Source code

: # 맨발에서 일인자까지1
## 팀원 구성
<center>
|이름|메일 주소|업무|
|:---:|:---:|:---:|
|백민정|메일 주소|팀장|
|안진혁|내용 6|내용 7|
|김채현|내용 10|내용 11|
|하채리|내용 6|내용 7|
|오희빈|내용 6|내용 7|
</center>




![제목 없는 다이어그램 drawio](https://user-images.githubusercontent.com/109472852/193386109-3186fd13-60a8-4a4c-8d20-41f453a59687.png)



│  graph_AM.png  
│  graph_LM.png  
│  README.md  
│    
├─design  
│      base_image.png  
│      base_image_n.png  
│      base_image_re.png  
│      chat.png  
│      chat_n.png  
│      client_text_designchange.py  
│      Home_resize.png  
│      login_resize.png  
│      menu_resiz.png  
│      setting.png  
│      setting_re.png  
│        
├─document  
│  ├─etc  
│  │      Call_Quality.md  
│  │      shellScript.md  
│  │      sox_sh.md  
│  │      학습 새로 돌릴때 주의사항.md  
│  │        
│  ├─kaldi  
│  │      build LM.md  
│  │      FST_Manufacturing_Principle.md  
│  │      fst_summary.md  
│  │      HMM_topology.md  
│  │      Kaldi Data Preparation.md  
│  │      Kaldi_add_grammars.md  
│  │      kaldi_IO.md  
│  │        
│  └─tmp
────
▶ _TASK_
Output the listing once more. Leave each word as it stands.

▶ _ANSWER TO THIS TASK_
Source code

: # 맨발에서 일인자까지1
## 팀원 구성
<center>
|이름|메일 주소|업무|
|:---:|:---:|:---:|
|백민정|메일 주소|팀장|
|안진혁|내용 6|내용 7|
|김채현|내용 10|내용 11|
|하채리|내용 6|내용 7|
|오희빈|내용 6|내용 7|
</center>




![제목 없는 다이어그램 drawio](https://user-images.githubusercontent.com/109472852/193386109-3186fd13-60a8-4a4c-8d20-41f453a59687.png)



│  graph_AM.png  
│  graph_LM.png  
│  README.md  
│    
├─design  
│      base_image.png  
│      base_image_n.png  
│      base_image_re.png  
│      chat.png  
│      chat_n.png  
│      client_text_designchange.py  
│      Home_resize.png  
│      login_resize.png  
│      menu_resiz.png  
│      setting.png  
│      setting_re.png  
│        
├─document  
│  ├─etc  
│  │      Call_Quality.md  
│  │      shellScript.md  
│  │      sox_sh.md  
│  │      학습 새로 돌릴때 주의사항.md  
│  │        
│  ├─kaldi  
│  │      build LM.md  
│  │      FST_Manufacturing_Principle.md  
│  │      fst_summary.md  
│  │      HMM_topology.md  
│  │      Kaldi Data Preparation.md  
│  │      Kaldi_add_grammars.md  
│  │      kaldi_IO.md  
│  │        
│  └─tmp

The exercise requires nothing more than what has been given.